Objective Of This Blog

In the 107th Congress (2001-2002), Congress used the authority of Article III, Section 2, clause 2 on 12 occasions to limit the jurisdiction of the federal courts. The relevant portions of Article III are a mere 200 words, involving the first sentence of Section 1 and the first two clauses of Section 2. The essence of those 200 words can be reduced to the following, which reveals the enormous power Congress has over the federal courts:

"The judicial power of the United States shall be vested...in such inferior courts as the Congress may from time to time ordain and establish."

"....the supreme Court shall have appellate Jurisdiction...with such Exceptions, and under such Regulations as the Congress shall make."

Congress has plenary authority to regulate and even abolish all jurisdiction of the lower federal courts and it has near plenary authority to restrict the jurisdiction of the United States Supreme Court.
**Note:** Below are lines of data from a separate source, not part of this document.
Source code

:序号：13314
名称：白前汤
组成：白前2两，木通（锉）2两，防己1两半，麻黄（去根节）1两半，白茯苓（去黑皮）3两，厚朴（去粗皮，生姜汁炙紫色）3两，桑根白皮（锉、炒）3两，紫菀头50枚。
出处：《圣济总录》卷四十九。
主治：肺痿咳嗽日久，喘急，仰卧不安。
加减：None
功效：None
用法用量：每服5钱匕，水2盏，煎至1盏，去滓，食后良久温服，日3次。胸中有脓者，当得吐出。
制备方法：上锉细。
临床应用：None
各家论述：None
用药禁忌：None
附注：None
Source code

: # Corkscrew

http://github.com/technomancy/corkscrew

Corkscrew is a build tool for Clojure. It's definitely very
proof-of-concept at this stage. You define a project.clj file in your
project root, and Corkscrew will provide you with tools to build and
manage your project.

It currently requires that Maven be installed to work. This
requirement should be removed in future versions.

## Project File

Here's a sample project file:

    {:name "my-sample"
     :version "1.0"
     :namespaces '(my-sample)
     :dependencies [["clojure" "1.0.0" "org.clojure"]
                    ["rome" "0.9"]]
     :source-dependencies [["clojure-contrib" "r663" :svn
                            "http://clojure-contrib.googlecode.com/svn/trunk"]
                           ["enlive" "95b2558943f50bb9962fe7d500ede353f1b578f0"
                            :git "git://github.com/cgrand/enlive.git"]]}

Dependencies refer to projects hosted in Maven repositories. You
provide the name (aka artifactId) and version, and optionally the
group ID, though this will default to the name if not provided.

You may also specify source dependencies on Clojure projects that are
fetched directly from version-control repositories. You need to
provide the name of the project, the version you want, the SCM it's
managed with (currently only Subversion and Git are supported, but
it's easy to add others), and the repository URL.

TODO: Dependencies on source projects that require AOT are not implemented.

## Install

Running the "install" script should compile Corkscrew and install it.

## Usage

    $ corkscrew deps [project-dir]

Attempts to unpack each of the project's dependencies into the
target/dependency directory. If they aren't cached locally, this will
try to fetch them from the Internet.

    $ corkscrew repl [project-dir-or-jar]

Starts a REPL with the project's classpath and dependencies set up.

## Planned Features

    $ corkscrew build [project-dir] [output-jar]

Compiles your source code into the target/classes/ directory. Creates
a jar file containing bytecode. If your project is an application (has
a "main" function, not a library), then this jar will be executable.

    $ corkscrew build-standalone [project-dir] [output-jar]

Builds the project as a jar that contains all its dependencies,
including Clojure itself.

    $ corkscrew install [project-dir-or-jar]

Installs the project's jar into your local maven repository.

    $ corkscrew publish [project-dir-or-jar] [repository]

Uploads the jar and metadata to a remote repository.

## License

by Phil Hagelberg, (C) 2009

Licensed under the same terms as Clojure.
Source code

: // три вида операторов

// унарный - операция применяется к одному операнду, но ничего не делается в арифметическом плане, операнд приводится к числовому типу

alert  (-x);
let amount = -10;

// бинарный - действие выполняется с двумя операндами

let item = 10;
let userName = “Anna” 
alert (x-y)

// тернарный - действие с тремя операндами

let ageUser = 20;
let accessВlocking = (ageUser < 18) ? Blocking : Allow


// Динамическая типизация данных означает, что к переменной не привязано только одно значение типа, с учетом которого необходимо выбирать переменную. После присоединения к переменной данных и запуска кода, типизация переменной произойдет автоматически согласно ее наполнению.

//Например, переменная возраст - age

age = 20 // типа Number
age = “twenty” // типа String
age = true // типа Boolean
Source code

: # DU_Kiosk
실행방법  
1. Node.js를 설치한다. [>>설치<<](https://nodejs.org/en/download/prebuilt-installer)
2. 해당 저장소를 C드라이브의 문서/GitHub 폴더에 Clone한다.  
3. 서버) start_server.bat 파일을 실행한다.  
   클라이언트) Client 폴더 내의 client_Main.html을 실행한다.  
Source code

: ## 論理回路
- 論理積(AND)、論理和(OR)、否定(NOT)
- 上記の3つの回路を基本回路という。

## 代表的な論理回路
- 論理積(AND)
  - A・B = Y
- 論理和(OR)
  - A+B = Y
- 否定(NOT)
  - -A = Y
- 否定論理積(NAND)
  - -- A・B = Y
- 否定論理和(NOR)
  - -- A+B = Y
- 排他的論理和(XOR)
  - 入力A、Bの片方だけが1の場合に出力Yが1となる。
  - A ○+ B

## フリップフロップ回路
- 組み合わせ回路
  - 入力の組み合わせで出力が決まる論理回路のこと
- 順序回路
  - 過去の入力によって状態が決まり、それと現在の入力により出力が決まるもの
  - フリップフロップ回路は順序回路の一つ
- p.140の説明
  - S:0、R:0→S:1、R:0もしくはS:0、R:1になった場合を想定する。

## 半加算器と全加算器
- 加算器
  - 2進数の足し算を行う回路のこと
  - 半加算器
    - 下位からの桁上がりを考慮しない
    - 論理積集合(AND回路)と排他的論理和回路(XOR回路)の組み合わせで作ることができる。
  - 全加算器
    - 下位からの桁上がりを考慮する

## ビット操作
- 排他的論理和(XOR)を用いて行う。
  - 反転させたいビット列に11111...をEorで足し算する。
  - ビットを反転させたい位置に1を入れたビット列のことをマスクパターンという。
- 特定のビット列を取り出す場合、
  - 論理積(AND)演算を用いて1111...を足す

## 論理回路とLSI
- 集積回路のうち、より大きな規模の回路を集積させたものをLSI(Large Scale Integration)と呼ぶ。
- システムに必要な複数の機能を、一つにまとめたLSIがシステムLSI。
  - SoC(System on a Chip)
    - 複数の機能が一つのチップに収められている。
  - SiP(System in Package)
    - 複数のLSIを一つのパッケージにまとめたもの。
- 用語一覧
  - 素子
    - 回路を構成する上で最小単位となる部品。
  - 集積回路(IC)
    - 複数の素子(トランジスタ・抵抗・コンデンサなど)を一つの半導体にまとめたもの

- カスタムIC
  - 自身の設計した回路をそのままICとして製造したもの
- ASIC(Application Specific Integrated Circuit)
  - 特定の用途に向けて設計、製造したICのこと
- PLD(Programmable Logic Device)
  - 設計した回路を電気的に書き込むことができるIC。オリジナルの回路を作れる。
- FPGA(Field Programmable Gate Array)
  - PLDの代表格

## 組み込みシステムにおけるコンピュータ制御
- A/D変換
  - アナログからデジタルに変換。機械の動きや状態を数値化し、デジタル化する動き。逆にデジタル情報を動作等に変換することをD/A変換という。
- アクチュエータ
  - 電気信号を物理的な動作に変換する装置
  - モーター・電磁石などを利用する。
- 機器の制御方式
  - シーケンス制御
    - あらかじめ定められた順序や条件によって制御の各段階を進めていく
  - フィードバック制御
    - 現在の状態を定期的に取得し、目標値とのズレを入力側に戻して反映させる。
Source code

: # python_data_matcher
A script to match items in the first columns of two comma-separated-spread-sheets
The State courts are explicitly bound to uphold federal law under the Constitution's Supremacy Clause to interpret and enforce the Constitution, and they are more than adequate to protect individual rights. The State courts aren't bound to uphold unconstitutional federal judicial majority opinion found in deviant precedent, and neither are any other Federal or State officials whose oath of Office requires them to uphold the Constitution.

Article III has enormous implications for numerous issues, such as abortion, sodomy and 'establishment clause' cases, where the federal courts routinely issue nothing but unconstitutional majority opinions. The State courts, strictly interpreting the Constitution according to fixed rules, could begin to reverse the severe damage done by federal courts over the past half-century.

Thomas Jefferson, in the Declaration of Independence, acknowledged the source of Rights and expressed the fundamental purpose of government:"....all Men are created equal...endowed by their Creator with...unalienable Rights, that among these are Life....to secure these Rights, Governments are instituted...."

Science and rational demonstration prove that a human being exist from the moment of conception. The ethic of reciprocity compels one to consider others, as he desires to be considered by others. The combined effect of science and ethics indicates that the only way a living human being can't be fully human is by broken law. Roe v Wade and progeny broke the law; for, among the fundamental purposes of government is the security of the right to life.

Combining scientific & medical facts with Biblical & ethical principals to form arguments which save lives by persuasion is of inestimable value - however - these victories for life haven't succeeded in terminating the unconstitutional opinions, commencing with Roe v Wade which have broken the rule of law.

Article III of the U.S. Constitution empowers the U.S. Congress to let the States begin to mend their broken laws.